At ten o'clock Monday Jimmy was at Young Brophy's training quarters,
for, although he had not forgotten Harriet Holden's invitation, he had
never seriously considered availing himself of her offer to help him to
a better position. While he had not found it difficult to accept the
rough friendship and assistance of the Lizard, the idea of becoming an
object of "charity," as he considered it, at the hands of a girl in the
same walk of life as that to which he belonged was intolerable.

Young Brophy's manager, whom Jimmy discovered to be one of the men who
had accosted him in Feinheimer's after his trouble with Murray, took him
into a private office and talked with him confidentially for a half-hour
before he was definitely employed.

It seemed that one of the principal requisites of the position was a
willingness to take punishment without attempting to inflict too much
upon Young Brophy. The manager did not go into specific details as to
the reason for this restriction, and Jimmy, badly in need of a job, felt
no particular inclination to search too deeply for the root of the
matter.

"What I don't know," he soliloquized, "won't hurt me any." But he had
not been there many days before the piecing together of chance remarks
and the gossip of the hangers-on and other sparring partners made it
very apparent why Brophy should not be badly man-handled. As it finally
revealed itself to Jimmy it was very simple indeed. Brophy was to be
pitted against a man whom he had already out-pointed in a former bout.
He was the ruling favorite in the betting, and it was the intention to
keep him so while he and his backers quietly placed all their money on
the other man.

One of the sparring partners who seemed to harbor a petty grudge against
Brophy finally explained the whole plan to Jimmy.

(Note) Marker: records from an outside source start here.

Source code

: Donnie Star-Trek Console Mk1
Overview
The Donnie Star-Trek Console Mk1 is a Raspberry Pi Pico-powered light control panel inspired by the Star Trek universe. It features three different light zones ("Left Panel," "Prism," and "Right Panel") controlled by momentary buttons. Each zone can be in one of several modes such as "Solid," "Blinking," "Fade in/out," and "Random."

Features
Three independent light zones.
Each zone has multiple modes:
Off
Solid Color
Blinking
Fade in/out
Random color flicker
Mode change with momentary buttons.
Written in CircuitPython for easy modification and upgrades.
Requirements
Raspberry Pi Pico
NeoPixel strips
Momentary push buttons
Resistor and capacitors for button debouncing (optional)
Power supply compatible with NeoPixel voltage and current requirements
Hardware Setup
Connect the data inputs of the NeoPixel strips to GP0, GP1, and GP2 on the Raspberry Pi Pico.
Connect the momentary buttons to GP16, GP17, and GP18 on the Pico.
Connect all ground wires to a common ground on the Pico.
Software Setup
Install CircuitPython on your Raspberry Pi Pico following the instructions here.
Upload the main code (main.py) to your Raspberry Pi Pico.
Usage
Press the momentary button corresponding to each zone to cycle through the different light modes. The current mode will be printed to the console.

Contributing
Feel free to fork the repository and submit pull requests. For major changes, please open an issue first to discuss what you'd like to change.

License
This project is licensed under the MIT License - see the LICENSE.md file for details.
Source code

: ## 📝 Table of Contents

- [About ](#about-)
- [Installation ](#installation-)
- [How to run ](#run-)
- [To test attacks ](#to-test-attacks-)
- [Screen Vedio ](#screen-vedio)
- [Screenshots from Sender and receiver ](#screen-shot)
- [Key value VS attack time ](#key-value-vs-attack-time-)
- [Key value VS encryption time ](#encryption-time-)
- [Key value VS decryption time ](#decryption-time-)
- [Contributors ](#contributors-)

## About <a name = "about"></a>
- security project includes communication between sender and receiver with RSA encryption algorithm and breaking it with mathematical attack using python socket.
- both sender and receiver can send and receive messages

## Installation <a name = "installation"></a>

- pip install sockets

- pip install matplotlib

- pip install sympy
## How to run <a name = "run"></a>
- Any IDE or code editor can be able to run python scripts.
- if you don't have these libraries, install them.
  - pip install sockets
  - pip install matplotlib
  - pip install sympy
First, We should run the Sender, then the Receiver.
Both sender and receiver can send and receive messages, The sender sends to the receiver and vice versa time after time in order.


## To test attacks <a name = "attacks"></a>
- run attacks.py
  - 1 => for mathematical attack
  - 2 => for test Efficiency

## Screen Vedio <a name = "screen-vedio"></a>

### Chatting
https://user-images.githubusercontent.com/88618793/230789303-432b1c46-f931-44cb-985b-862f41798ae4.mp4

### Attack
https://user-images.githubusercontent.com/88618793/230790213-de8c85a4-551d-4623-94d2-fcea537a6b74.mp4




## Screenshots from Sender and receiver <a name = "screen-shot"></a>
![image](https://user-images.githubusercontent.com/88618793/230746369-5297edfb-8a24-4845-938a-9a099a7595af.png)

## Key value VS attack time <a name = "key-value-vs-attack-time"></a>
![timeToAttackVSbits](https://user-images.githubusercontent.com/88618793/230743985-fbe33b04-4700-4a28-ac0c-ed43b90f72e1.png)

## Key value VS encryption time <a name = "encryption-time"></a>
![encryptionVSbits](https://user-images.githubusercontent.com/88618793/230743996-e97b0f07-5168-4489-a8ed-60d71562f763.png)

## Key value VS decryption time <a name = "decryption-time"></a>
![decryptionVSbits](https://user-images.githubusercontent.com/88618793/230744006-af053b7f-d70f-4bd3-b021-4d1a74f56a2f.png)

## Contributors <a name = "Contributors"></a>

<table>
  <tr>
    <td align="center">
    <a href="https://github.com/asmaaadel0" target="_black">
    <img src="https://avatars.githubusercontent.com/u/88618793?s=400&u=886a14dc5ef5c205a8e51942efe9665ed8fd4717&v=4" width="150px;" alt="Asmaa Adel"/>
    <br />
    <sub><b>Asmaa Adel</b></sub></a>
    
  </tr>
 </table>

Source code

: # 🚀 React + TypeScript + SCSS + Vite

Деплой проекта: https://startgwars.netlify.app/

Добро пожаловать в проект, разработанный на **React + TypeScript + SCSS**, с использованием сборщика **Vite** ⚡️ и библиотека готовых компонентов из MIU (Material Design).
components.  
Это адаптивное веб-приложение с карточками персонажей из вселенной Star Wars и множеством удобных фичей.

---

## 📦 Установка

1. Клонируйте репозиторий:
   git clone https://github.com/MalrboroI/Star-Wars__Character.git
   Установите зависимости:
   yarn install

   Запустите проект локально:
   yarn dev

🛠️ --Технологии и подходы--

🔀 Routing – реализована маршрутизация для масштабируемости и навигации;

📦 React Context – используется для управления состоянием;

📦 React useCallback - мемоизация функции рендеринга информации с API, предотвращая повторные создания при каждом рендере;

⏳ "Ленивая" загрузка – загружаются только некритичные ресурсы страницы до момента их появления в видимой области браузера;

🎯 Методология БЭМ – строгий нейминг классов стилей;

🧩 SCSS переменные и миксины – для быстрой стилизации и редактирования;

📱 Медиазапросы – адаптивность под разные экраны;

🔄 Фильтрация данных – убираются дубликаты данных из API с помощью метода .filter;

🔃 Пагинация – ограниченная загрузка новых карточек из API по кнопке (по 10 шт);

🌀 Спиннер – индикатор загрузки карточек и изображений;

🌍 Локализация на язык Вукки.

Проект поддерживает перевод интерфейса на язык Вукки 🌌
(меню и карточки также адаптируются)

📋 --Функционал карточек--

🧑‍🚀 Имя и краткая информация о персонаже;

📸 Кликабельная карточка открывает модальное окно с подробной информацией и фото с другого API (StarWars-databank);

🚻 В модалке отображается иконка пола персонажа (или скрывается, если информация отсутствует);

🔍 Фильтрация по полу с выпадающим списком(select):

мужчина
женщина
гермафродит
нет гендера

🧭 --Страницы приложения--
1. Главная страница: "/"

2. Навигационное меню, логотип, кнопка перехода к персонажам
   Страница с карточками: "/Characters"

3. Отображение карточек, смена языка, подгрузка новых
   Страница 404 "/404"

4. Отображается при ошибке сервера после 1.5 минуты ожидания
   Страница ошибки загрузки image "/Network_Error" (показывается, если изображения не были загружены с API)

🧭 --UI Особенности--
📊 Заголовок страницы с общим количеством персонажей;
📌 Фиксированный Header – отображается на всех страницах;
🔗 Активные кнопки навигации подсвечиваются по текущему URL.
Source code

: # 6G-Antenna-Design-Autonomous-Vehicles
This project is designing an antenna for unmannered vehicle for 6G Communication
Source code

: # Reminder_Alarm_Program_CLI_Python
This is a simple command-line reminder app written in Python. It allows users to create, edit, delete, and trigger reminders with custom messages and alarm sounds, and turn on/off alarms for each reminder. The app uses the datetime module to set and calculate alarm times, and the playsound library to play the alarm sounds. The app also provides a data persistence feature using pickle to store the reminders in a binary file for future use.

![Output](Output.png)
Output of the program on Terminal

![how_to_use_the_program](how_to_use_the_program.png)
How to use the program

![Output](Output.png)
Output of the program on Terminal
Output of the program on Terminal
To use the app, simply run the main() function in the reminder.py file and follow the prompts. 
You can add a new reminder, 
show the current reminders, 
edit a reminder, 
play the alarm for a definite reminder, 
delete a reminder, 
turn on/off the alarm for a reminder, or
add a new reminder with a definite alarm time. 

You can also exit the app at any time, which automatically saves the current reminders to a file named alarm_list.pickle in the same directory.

Everything was to be
done to carry the impression to the public through the newspapers, who
were usually well represented at the training quarters, that Brophy was
in the pink of condition; that he was training hard; that it was
impossible to find men who could stand up to him on account of the
terrific punishment he inflicted upon his sparring partners; and that
the result of the fight was already a foregone conclusion; and then in
the third round Young Brophy was to lie down and by reclining peacefully
on his stomach for ten seconds make more money than several years of
hard and conscientious work earnestly performed could ever net him.

It was all very, very simple; but how easily public opinion might be
changed should one of the sparring partners really make a good stand
against Brophy in the presence of members of the newspaper fraternity!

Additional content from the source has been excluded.